By Ally Helmers

Casual sex is increasingly described as the normative form of romantic relationships on campuses, said Suzanne Shanahan, associate director of the Kenan Institute of Ethics and assistant professor of sociology.

Shanahan led the presentation “Love on the Quad: Romantic Relationships,” Saturday to an audience of Duke’s Half-Century Club members, who attended the event as a part of Homecoming Weekend activities. In a cross-disciplinary research study, Shanahan examined the changing relationships among students at Duke and other college campuses, along with the concept of a “hook-up” and its effects on student interaction.

“Popular press has become obsessed with the hook-up culture of young people,” she said.

According to a report produced for the Independent Women’s Forum in 2001, 91 percent of college women surveyed on campuses nationwide described their school as having a “salient hook-up culture,” Shanahan added. Other surveys found that approximately 70 to 80 percent of college students engaged in intercourse with a casual sex partner during the previous year.

The study aims not only to define “hook-up,” but also to understand how students’ environments affect their decisions and perceptions of relationships.

“We are just getting underway with our systematic work at Duke-so much is still speculative,” Shanahan said. “[In the winter] we hope to bring the survey findings back to the students to think them through.”

Some Half-Century Club audience members such as Tom Cottingham, Trinity ’37, said they found the statistics “fascinating.” For an audience familiar with the transient relationships of past campus culture, the prevalence of a casual romantic interaction is still surprising, he said.

A few current Duke students said, however, that they are not at all surprised.

“I don’t really know anyone who is in a relationship with someone here,” freshman Jessie Mark said. “There’s drama because one person always wants more.”

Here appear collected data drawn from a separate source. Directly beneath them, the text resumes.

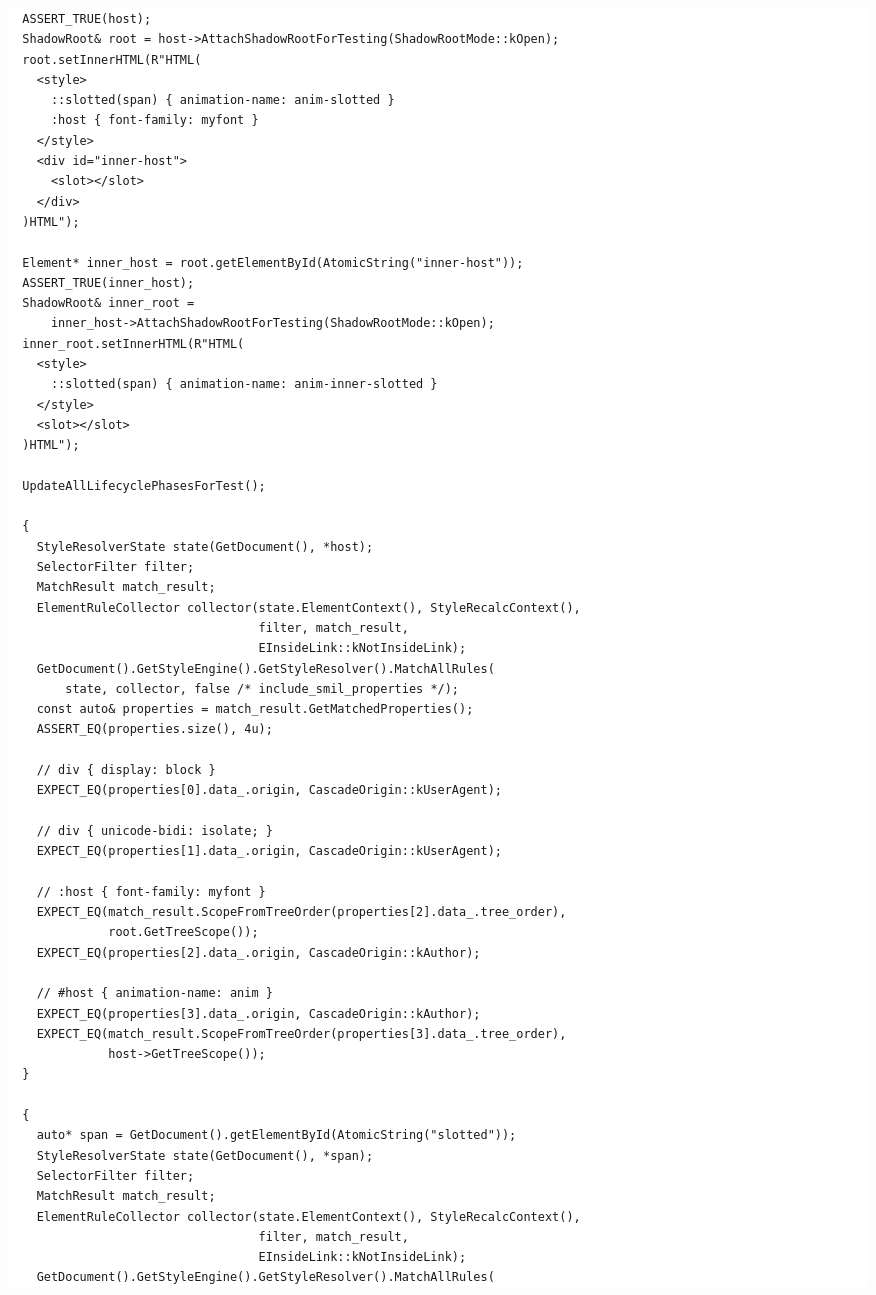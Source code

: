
 ```
  ASSERT_TRUE(host);
  ShadowRoot& root = host->AttachShadowRootForTesting(ShadowRootMode::kOpen);
  root.setInnerHTML(R"HTML(
    <style>
      ::slotted(span) { animation-name: anim-slotted }
      :host { font-family: myfont }
    </style>
    <div id="inner-host">
      <slot></slot>
    </div>
  )HTML");

  Element* inner_host = root.getElementById(AtomicString("inner-host"));
  ASSERT_TRUE(inner_host);
  ShadowRoot& inner_root =
      inner_host->AttachShadowRootForTesting(ShadowRootMode::kOpen);
  inner_root.setInnerHTML(R"HTML(
    <style>
      ::slotted(span) { animation-name: anim-inner-slotted }
    </style>
    <slot></slot>
  )HTML");

  UpdateAllLifecyclePhasesForTest();

  {
    StyleResolverState state(GetDocument(), *host);
    SelectorFilter filter;
    MatchResult match_result;
    ElementRuleCollector collector(state.ElementContext(), StyleRecalcContext(),
                                   filter, match_result,
                                   EInsideLink::kNotInsideLink);
    GetDocument().GetStyleEngine().GetStyleResolver().MatchAllRules(
        state, collector, false /* include_smil_properties */);
    const auto& properties = match_result.GetMatchedProperties();
    ASSERT_EQ(properties.size(), 4u);

    // div { display: block }
    EXPECT_EQ(properties[0].data_.origin, CascadeOrigin::kUserAgent);

    // div { unicode-bidi: isolate; }
    EXPECT_EQ(properties[1].data_.origin, CascadeOrigin::kUserAgent);

    // :host { font-family: myfont }
    EXPECT_EQ(match_result.ScopeFromTreeOrder(properties[2].data_.tree_order),
              root.GetTreeScope());
    EXPECT_EQ(properties[2].data_.origin, CascadeOrigin::kAuthor);

    // #host { animation-name: anim }
    EXPECT_EQ(properties[3].data_.origin, CascadeOrigin::kAuthor);
    EXPECT_EQ(match_result.ScopeFromTreeOrder(properties[3].data_.tree_order),
              host->GetTreeScope());
  }

  {
    auto* span = GetDocument().getElementById(AtomicString("slotted"));
    StyleResolverState state(GetDocument(), *span);
    SelectorFilter filter;
    MatchResult match_result;
    ElementRuleCollector collector(state.ElementContext(), StyleRecalcContext(),
                                   filter, match_result,
                                   EInsideLink::kNotInsideLink);
    GetDocument().GetStyleEngine().GetStyleResolver().MatchAllRules(
```
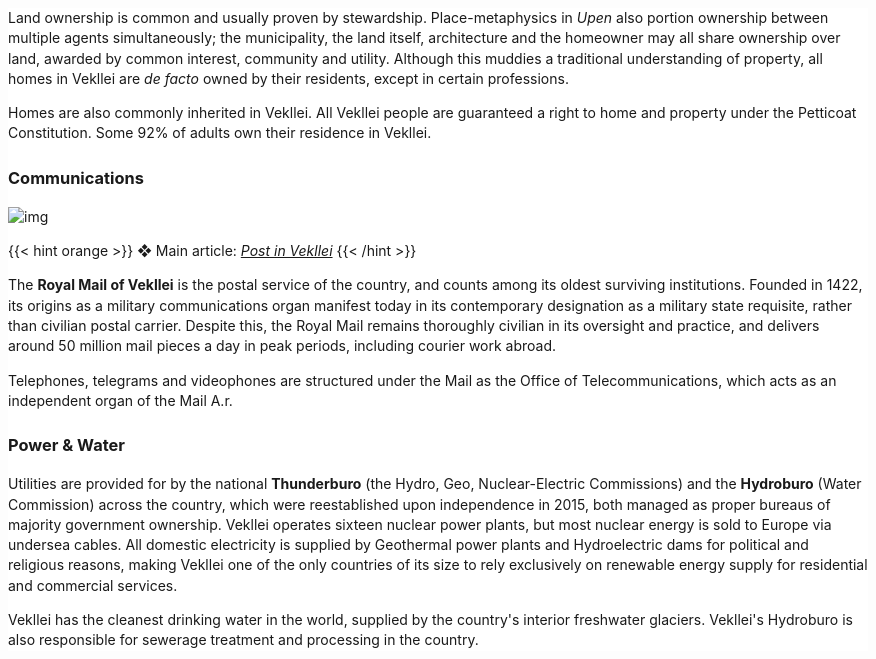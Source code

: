 Land ownership is common and usually proven by stewardship. Place-metaphysics in *Upen* also portion ownership between multiple agents simultaneously; the municipality, the land itself, architecture and the homeowner may all share ownership over land, awarded by common interest, community and utility. Although this muddies a traditional understanding of property, all homes in Vekllei are *de facto* owned by their residents, except in certain professions.

Homes are also commonly inherited in Vekllei. All Vekllei people are guaranteed a right to home and property under the Petticoat Constitution. Some 92% of adults own their residence in Vekllei.

### Communications

![img](https://images.millmint.net/images/mailtrain.jpg)

{{< hint orange >}}
❖ Main article: *[Post in Vekllei](/utopia/society/industry/mail/)*
{{< /hint >}}

The **Royal Mail of Vekllei** is the postal service of the country, and counts among its oldest surviving institutions. Founded in 1422, its origins as a military communications organ manifest today in its contemporary designation as a military state requisite, rather than civilian postal carrier. Despite this, the Royal Mail remains thoroughly civilian in its oversight and practice, and delivers around 50 million mail pieces a day in peak periods, including courier work abroad.

Telephones, telegrams and videophones are structured under the Mail as the Office of Telecommunications, which acts as an independent organ of the Mail A.r.

### Power & Water

Utilities are provided for by the national **Thunderburo** (the Hydro, Geo, Nuclear-Electric Commissions) and the **Hydroburo** (Water Commission) across the country, which were reestablished upon independence in 2015, both managed as proper bureaus of majority government ownership. Vekllei operates sixteen nuclear power plants, but most nuclear energy is sold to Europe via undersea cables. All domestic electricity is supplied by Geothermal power plants and Hydroelectric dams for political and religious reasons, making Vekllei one of the only countries of its size to rely exclusively on renewable energy supply for residential and commercial services.

Vekllei has the cleanest drinking water in the world, supplied by the country's interior freshwater glaciers. Vekllei's Hydroburo is also responsible for sewerage treatment and processing in the country.
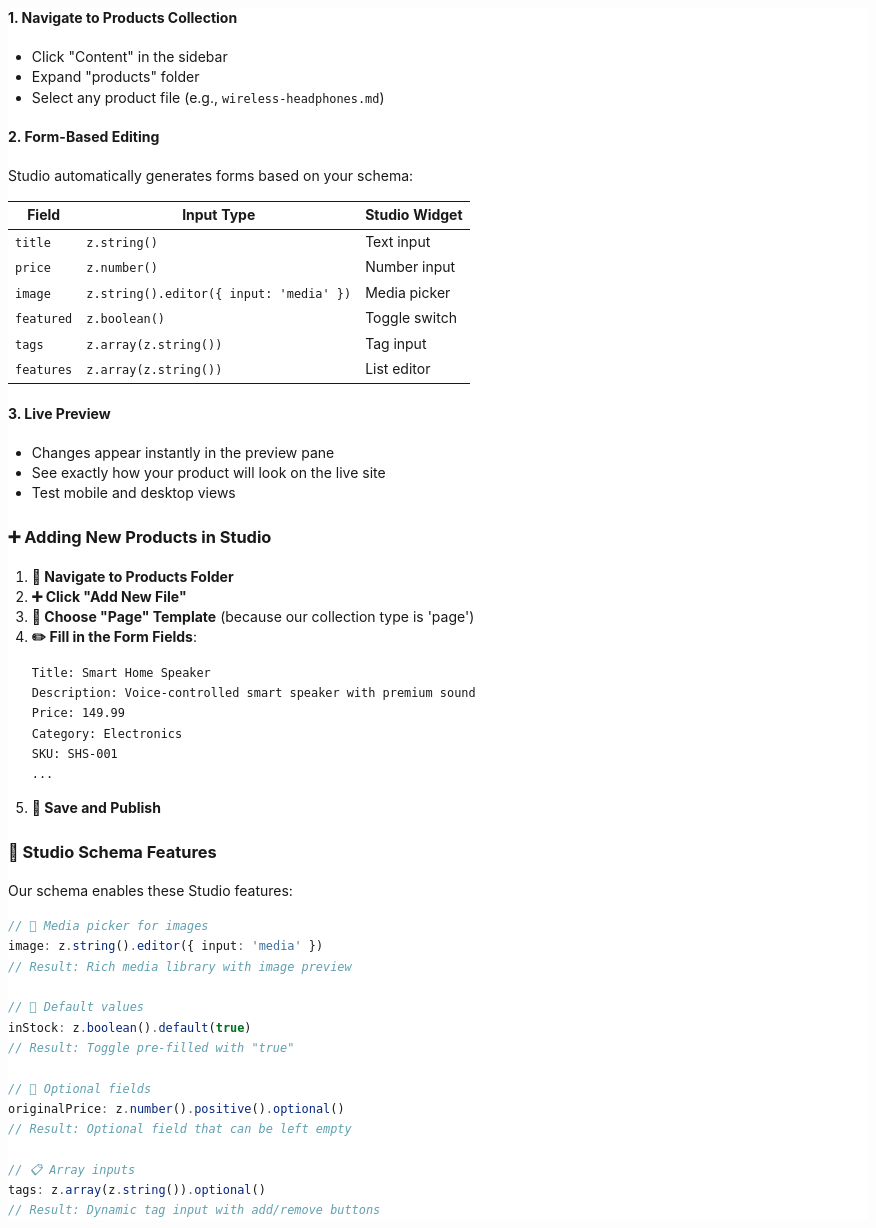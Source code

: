 #### 1. **Navigate to Products Collection**
- Click "Content" in the sidebar
- Expand "products" folder
- Select any product file (e.g., `wireless-headphones.md`)

#### 2. **Form-Based Editing**
Studio automatically generates forms based on your schema:

| Field | Input Type | Studio Widget |
|-------|------------|---------------|
| `title` | `z.string()` | Text input |
| `price` | `z.number()` | Number input |
| `image` | `z.string().editor({ input: 'media' })` | Media picker |
| `featured` | `z.boolean()` | Toggle switch |
| `tags` | `z.array(z.string())` | Tag input |
| `features` | `z.array(z.string())` | List editor |

#### 3. **Live Preview**
- Changes appear instantly in the preview pane
- See exactly how your product will look on the live site
- Test mobile and desktop views

### ➕ Adding New Products in Studio

1. **📁 Navigate to Products Folder**
2. **➕ Click "Add New File"**
3. **📝 Choose "Page" Template** (because our collection type is 'page')
4. **✏️ Fill in the Form Fields**:
   ```
   Title: Smart Home Speaker
   Description: Voice-controlled smart speaker with premium sound
   Price: 149.99
   Category: Electronics
   SKU: SHS-001
   ...
   ```
5. **💾 Save and Publish**

### 🎨 Studio Schema Features

Our schema enables these Studio features:

```typescript
// 🎨 Media picker for images
image: z.string().editor({ input: 'media' })
// Result: Rich media library with image preview

// 🎯 Default values
inStock: z.boolean().default(true)
// Result: Toggle pre-filled with "true"

// 📝 Optional fields
originalPrice: z.number().positive().optional()
// Result: Optional field that can be left empty

// 📋 Array inputs
tags: z.array(z.string()).optional()
// Result: Dynamic tag input with add/remove buttons
```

Generally, females are more likely than males to prefer a relationship to a “hook-up,” Shanahan said. Her research found that only 40 percent of women surveyed had themselves participated in casual sex during the previous year-a contrast to the percentage engaging in casual intercourse as a whole.

“Right now, I’d rather be in a relationship than not,” Mark said. “I’m not trying to be that crazy girl at Shooters.”

For first-year students like Mark, entering college is like taking a break from your life course, Shanahan said to a crowd of Duke alumni nodding in agreement.

“There’s a periodicity involved in participation,” she added. “Freshman and sophomores tend to participate more than juniors and seniors.”

Nastassja Marshall, a junior, has witnessed her peers move each year from hooking up to entering into relationships.

“Freshman year makes you want to go out and explore,” she said. “By junior year, people have realized what they want in a relationship.”

Jonathan Schwartz, a senior, said he has also noticed the changing ideas of relationships on campus.

“I know a lot of people who got in a relationship after their freshman year,” he said. “They have been together since and are just hoping for that long-term commitment.”

Another cause of “relationship avoidance” is students’ sense that long-term, committed relationships get in the way of other activities in which they want to engage during college, Shanahan said. University students are often over-committed, and they instead anticipate getting into a relationship shortly after graduation.

“Relationships may be too time-consuming and distracting for some people,” Schwartz said, explaining his peers’ preference for non-commitment.

Mark, commenting on her opinion of the campus “hook-up” scene, agreed.

“People are trying to have fun without the complications of a relationship,” she said.